Detroit QB Tobin Rote (18) dodges Cardinal defenders

 

NFL – Throwback Thursday: Tebow Mania!

17 Sep

As the NFL season enters week 2, we’ve picked out one of this week’s matchups, between the Denver Broncos and Pittsburgh Steelers, as our Throwback Thursday feature for the week. We harken back to an AFC Wild Card game played on January 8, 2012 between these 2 franchises that was the apex of a phenomenon, at least at the NFL level, known as Tebow Mania. The Broncos had used a first round draft pick on the quarterback from the University of Florida, Tim Tebow, whose skills weren’t really on par with a top NFL signal caller, but who definitely had one distinct quality- he was a winner. The game was arguably the crowning moment of the former Heisman Trophy winner’s mostly forgettable NFL career. It was Denver’s first appearance in the postseason since 2005, and with home field advantage at Mile High Stadium the excitement level among Bronco fans was high.
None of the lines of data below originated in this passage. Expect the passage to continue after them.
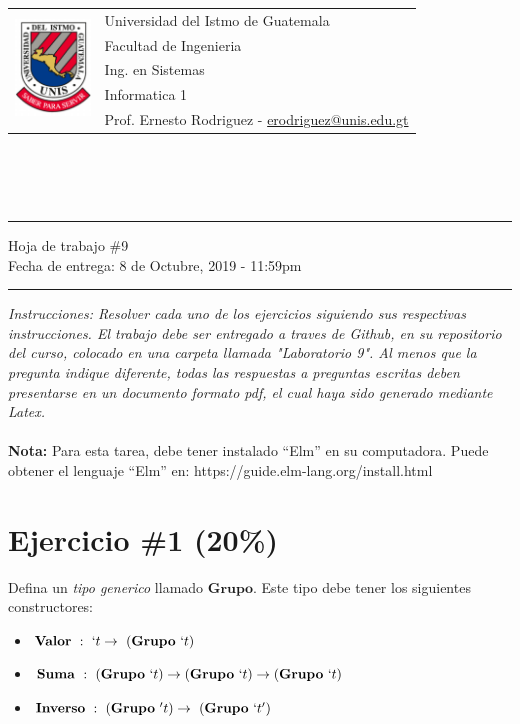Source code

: \documentclass{article}
\newcommand{\horrule}[1]{\rule{\linewidth}{#1}}
\begin{document}
\begin{tabular}{l l}
\multirow{5}{*}{\includegraphics[width=2cm]{../../recursos/logo.png}}
 & Universidad del Istmo de Guatemala \\
 & Facultad de Ingenieria \\
 & Ing. en Sistemas \\
 & Informatica 1 \\
 & Prof. Ernesto Rodriguez - \href{mailto:erodriguez@unis.edu.gt}{erodriguez@unis.edu.gt} \\
\end{tabular}
\\\\\\

\begin{center}
        \horrule{0.5pt}
        \huge{Hoja de trabajo \#9} \\
        \large{Fecha de entrega: 8 de Octubre, 2019 - 11:59pm} \\
        \horrule{1pt}
\end{center}

\emph{Instrucciones: Resolver cada uno de los ejercicios siguiendo sus respectivas
instrucciones. El trabajo debe ser entregado a traves de Github, en su repositorio del curso, colocado en una
carpeta llamada "Laboratorio 9". Al menos que la pregunta indique diferente, todas las
respuestas a preguntas escritas deben presentarse en un documento formato pdf, el cual
haya sido generado mediante Latex. }\\\\

{\bf Nota: } Para esta tarea, debe tener instalado ``Elm'' en su computadora. Puede obtener
el lenguaje ``Elm'' en: https://guide.elm-lang.org/install.html

\section*{Ejercicio \#1 (20\%)}

Defina un \emph{tipo generico} llamado $\mathbf{Grupo}$. Este tipo debe tener
los siguientes constructores:
\begin{itemize}
        \item $\mathbf{Valor}\ :\ `t\rightarrow\ (\mathbf{Grupo}\ `t)$
        \item $\mathbf{Suma}\ :\ (\mathbf{Grupo}\ `t)\rightarrow(\mathbf{Grupo}\ `t)\rightarrow(\mathbf{Grupo}\ `t)$
        \item $\mathbf{Inverso}\ :\ (\mathbf{Grupo}\ 't) \rightarrow\ (\mathbf{Grupo}\ `t') $
\end{itemize}
\end{document}
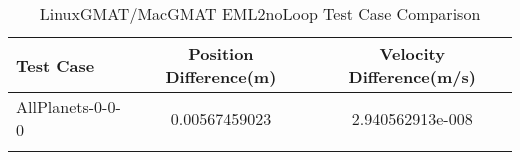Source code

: \begin{table}[htbp!]
\centering
\caption{ LinuxGMAT/MacGMAT EML2noLoop Test Case Comparison}
      \begin{tabular}{lcc}
      \hline\hline
          Test Case & Position Difference(m) & Velocity Difference(m/s) \\
         \hline
         AllPlanets-0-0-0 & 0.00567459023 & 2.940562913e-008 \\
      \hline\hline
      \label{Table: EML2noLoop LinuxGMAT-MacGMAT Table} 
\end{tabular}
\end{table}
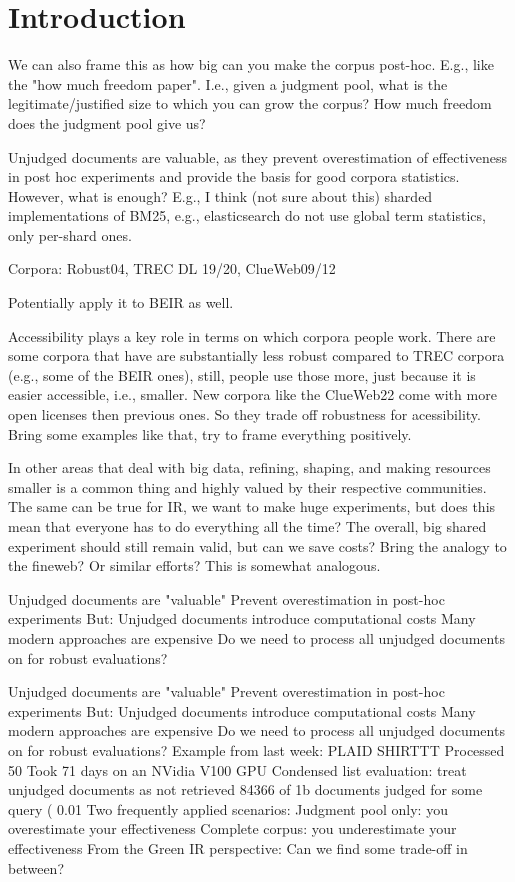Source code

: \section{Introduction}

We can also frame this as how big can you make the corpus post-hoc. E.g., like the "how much freedom paper". I.e., given a judgment pool, what is the legitimate/justified size to which you can grow the corpus? How much freedom does the judgment pool give us?

Unjudged documents are valuable, as they prevent overestimation of effectiveness in post hoc experiments and provide the basis for good corpora statistics. However, what is enough? E.g., I think (not sure about this) sharded implementations of BM25, e.g., elasticsearch do not use global term statistics, only per-shard ones.

Corpora: Robust04, TREC DL 19/20, ClueWeb09/12

Potentially apply it to BEIR as well.


Accessibility plays a key role in terms on which corpora people work. There are some corpora that have are substantially less robust compared to TREC corpora (e.g., some of the BEIR ones), still, people use those more, just because it is easier accessible, i.e., smaller. New corpora like the ClueWeb22 come with more open licenses then previous ones. So they trade off robustness for acessibility. Bring some examples like that, try to frame everything positively.

In other areas that deal with big data, refining, shaping, and making resources smaller is a common thing and highly valued by their respective communities. The same can be true for IR, we want to make huge experiments, but does this mean that everyone has to do everything all the time? The overall, big shared experiment should still remain valid, but can we save costs?
Bring the analogy to the fineweb? Or similar efforts? This is somewhat analogous.


Unjudged documents are "valuable"
Prevent overestimation in post-hoc experiments
But: Unjudged documents introduce computational costs
Many modern approaches are expensive
Do we need to process all unjudged documents on for robust evaluations?




Unjudged documents are "valuable"
Prevent overestimation in post-hoc experiments
But: Unjudged documents introduce computational costs
Many modern approaches are expensive
Do we need to process all unjudged documents on for robust evaluations?
Example from last week: PLAID SHIRTTT
Processed 50%
Took 71 days on an NVidia V100 GPU
Condensed list evaluation: treat unjudged documents as not retrieved
84366 of 1b documents judged for some query ( 0.01%
Two frequently applied scenarios:
Judgment pool only: you overestimate your effectiveness
Complete corpus: you underestimate your effectiveness
From the Green IR perspective: Can we find some trade-off in between?



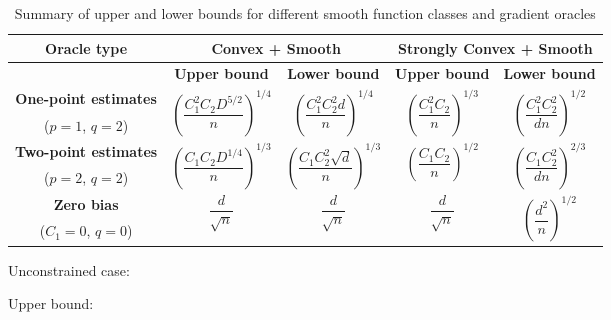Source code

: \begin{table*}
\centering
 \caption{Summary of upper and lower bounds for different smooth function classes and  gradient oracles}
\label{tab:mse-1}
 \begin{tabular}{|c|c|c|c|c|}
\toprule
  \multirow{2}{*}{\textbf{Oracle type}} & \multicolumn{2}{c}{\multirow{2}{*}{\textbf{Convex + Smooth}}} & \multicolumn{2}{|c|}{\multirow{2}{*}{\textbf{Strongly Convex + Smooth}}} \\[1em]
 \midrule
 & \textbf{Upper bound} & \textbf{Lower bound} & \textbf{Upper bound} & \textbf{Lower bound}\\
 \midrule
\textbf{ One-point estimates} & \multirow{2}{*}{$\left(\dfrac{C_1^{2}C_2 D^{5/2}}{n}\right)^{1/4}$}  & \multirow{2}{*}{$\left(\dfrac{C_1^2 C_2^2 d}{n}\right)^{1/4}$}& \multirow{2}{*}{$\left(\dfrac{C_1^2 C_2}{n}\right)^{1/3}$}  & \multirow{2}{*}{$\left(\dfrac{C_1^2 C_2^2}{d n}\right)^{1/2}$} \\[0.5ex]
 ($p=1$, $q=2$) & & & &\\\midrule
\textbf{ Two-point estimates} & \multirow{2}{*}{$\left(\dfrac{C_1 C_2 D^{1/4}}{n}\right)^{1/3}$}  & \multirow{2}{*}{$\left(\dfrac{C_1 C_2^2 \sqrt d}{n}\right)^{1/3}$} & \multirow{2}{*}{$\left(\dfrac{C_1 C_2}{n}\right)^{1/2}$}  & \multirow{2}{*}{$\left(\dfrac{C_1 C_2^2 }{d n}\right)^{2/3}$}\\[1.4ex]
 ($p=2$, $q=2$) & & & &\\
  \midrule
 \textbf{Zero bias} & \multirow{2}{*}{$\dfrac{d}{\sqrt{n}}$}  & \multirow{2}{*}{$\dfrac{d}{\sqrt{n}}$} & \multirow{2}{*}{$\dfrac{d}{\sqrt{n}}$}  & \multirow{2}{*}{$\left(\dfrac{d^2}{n}\right)^{1/2}$}  \\[0.5ex]
 ($C_1=0$, $q=0$) & & & &\\\bottomrule
\end{tabular}
\end{table*}

Unconstrained case:

Upper bound:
The Steelers did all the scoring in the first quarter with a pair of field goals as Tebow struggled to get his team’s attack off the ground, but the controversial quarterback came alive in the second stanza by leading Denver to 20 unanswered points, firing a 30 yard scoring pass to Eddie Royal and then finishing a drive with an 8 yard rushing TD. He guided the Broncos to two more field goals to lift Denver to a 20-6 halftime lead. The Steelers, a proud franchise with a rich winning tradition, rallied back in the second half. Wide receiver Mike Wallace cut the lead to 20-13 with a one yard end around run for a touchdown, and after both clubs traded field goals, the Steelers capitalized on a Willis McGahee fumble to drive to a tying touchdown on a 31 yard Ben Roethlisberger to Jericho Cotchery pass. Both defenses stiffened from there and the game went into sudden death overtime.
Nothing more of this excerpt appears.